What lines in the records include the string "written"? Return each one.

Input data:
☆ ☆ ☆
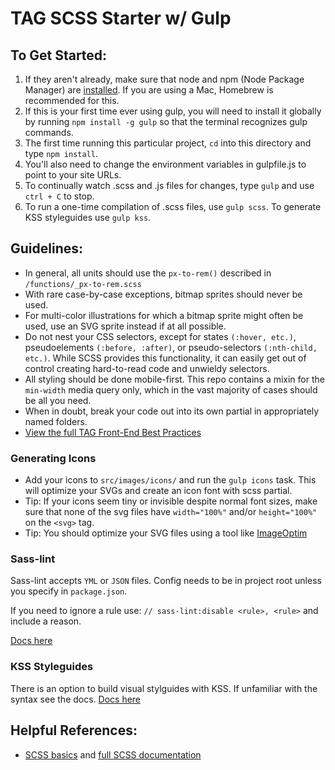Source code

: # TAG SCSS Starter w/ Gulp

## To Get Started:

1. If they aren't already, make sure that node and npm (Node Package Manager) are [installed](http://blog.nodeknockout.com/post/65463770933/how-to-install-node-js-and-npm). If you are using a Mac, Homebrew is recommended for this.
2. If this is your first time ever using gulp, you will need to install it globally by running `npm install -g gulp` so that the terminal recognizes gulp commands.
3. The first time running this particular project, `cd` into this directory and type `npm install`.
4. You'll also need to change the environment variables in gulpfile.js to point to your site URLs.
5. To continually watch .scss and .js files for changes, type `gulp` and use `ctrl + C` to stop.
6. To run a one-time compilation of .scss files, use `gulp scss`. To generate KSS styleguides use `gulp kss`.

## Guidelines:

- In general, all units should use the `px-to-rem()` described in `/functions/_px-to-rem.scss`
- With rare case-by-case exceptions, bitmap sprites should never be used.
- For multi-color illustrations for which a bitmap sprite might often be used, use an SVG sprite instead if at all possible.
- Do not nest your CSS selectors, except for states `(:hover, etc.)`, pseudoelements `(:before, :after)`, or pseudo-selectors `(:nth-child, etc.)`. While SCSS provides this functionality, it can easily get out of control creating hard-to-read code and unwieldy selectors.
- All styling should be done mobile-first. This repo contains a mixin for the `min-width` media query only, which in the vast majority of cases should be all you need.
- When in doubt, break your code out into its own partial in appropriately named folders.
- [View the full TAG Front-End Best Practices](https://thirdandgrove.atlassian.net/wiki/display/TAGCo/Front+End+Best+Practices)

### Generating Icons

- Add your icons to `src/images/icons/` and run the `gulp icons` task.
  This will optimize your SVGs and create an icon font with scss partial.
- Tip: If your icons seem tiny or invisible despite normal font sizes, make sure that none of the svg files have `width="100%"` and/or `height="100%"` on the `<svg>` tag.
- Tip: You should optimize your SVG files using a tool like [ImageOptim](https://imageoptim.com/mac)

### Sass-lint

Sass-lint accepts `YML` or `JSON` files. Config needs to be in project root unless you specify in `package.json`.

If you need to ignore a rule use: `// sass-lint:disable <rule>, <rule>` and include a reason.

[Docs here](https://github.com/sasstools/sass-lint/tree/develop/docs)

### KSS Styleguides

There is an option to build visual stylguides with KSS. If unfamiliar with the syntax see the docs.
[Docs here](https://github.com/kss-node/kss-node)

## Helpful References:

- [SCSS basics](http://sass-lang.com/guide) and [full SCSS documentation](http://sass-lang.com/documentation/file.SASS_REFERENCE.html)
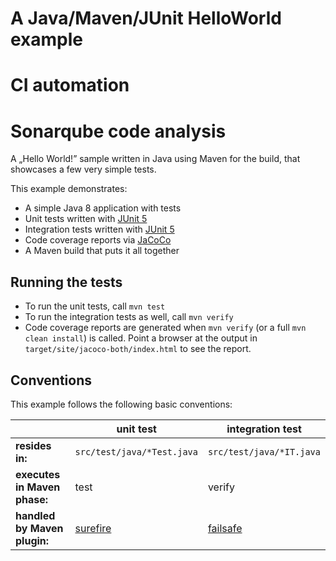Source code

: # A Java/Maven/JUnit HelloWorld example
# CI automation 
# Sonarqube code analysis

A „Hello World!” sample written in Java using Maven for the build, that showcases a few very simple tests.

This example demonstrates:

* A simple Java 8 application with tests
* Unit tests written with [JUnit 5](https://junit.org/junit5/)
* Integration tests written with [JUnit 5](https://junit.org/junit5/)
* Code coverage reports via [JaCoCo](https://www.jacoco.org/jacoco/)
* A Maven build that puts it all together

## Running the tests

* To run the unit tests, call `mvn test`
* To run the integration tests as well, call `mvn verify`
* Code coverage reports are generated when `mvn verify` (or a full `mvn clean install`) is called.
  Point a browser at the output in `target/site/jacoco-both/index.html` to see the report.

## Conventions

This example follows the following basic conventions:

| | unit test | integration test |
| --- | --- | --- |
| **resides in:** | `src/test/java/*Test.java` | `src/test/java/*IT.java` |
| **executes in Maven phase:** | test | verify |
| **handled by Maven plugin:** | [surefire](http://maven.apache.org/surefire/maven-surefire-plugin/) | [failsafe](http://maven.apache.org/surefire/maven-failsafe-plugin/) |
☆ ☆ ☆
Task result:
A „Hello World!” sample written in Java using Maven for the build, that showcases a few very simple tests.
* Unit tests written with [JUnit 5](https://junit.org/junit5/)
* Integration tests written with [JUnit 5](https://junit.org/junit5/)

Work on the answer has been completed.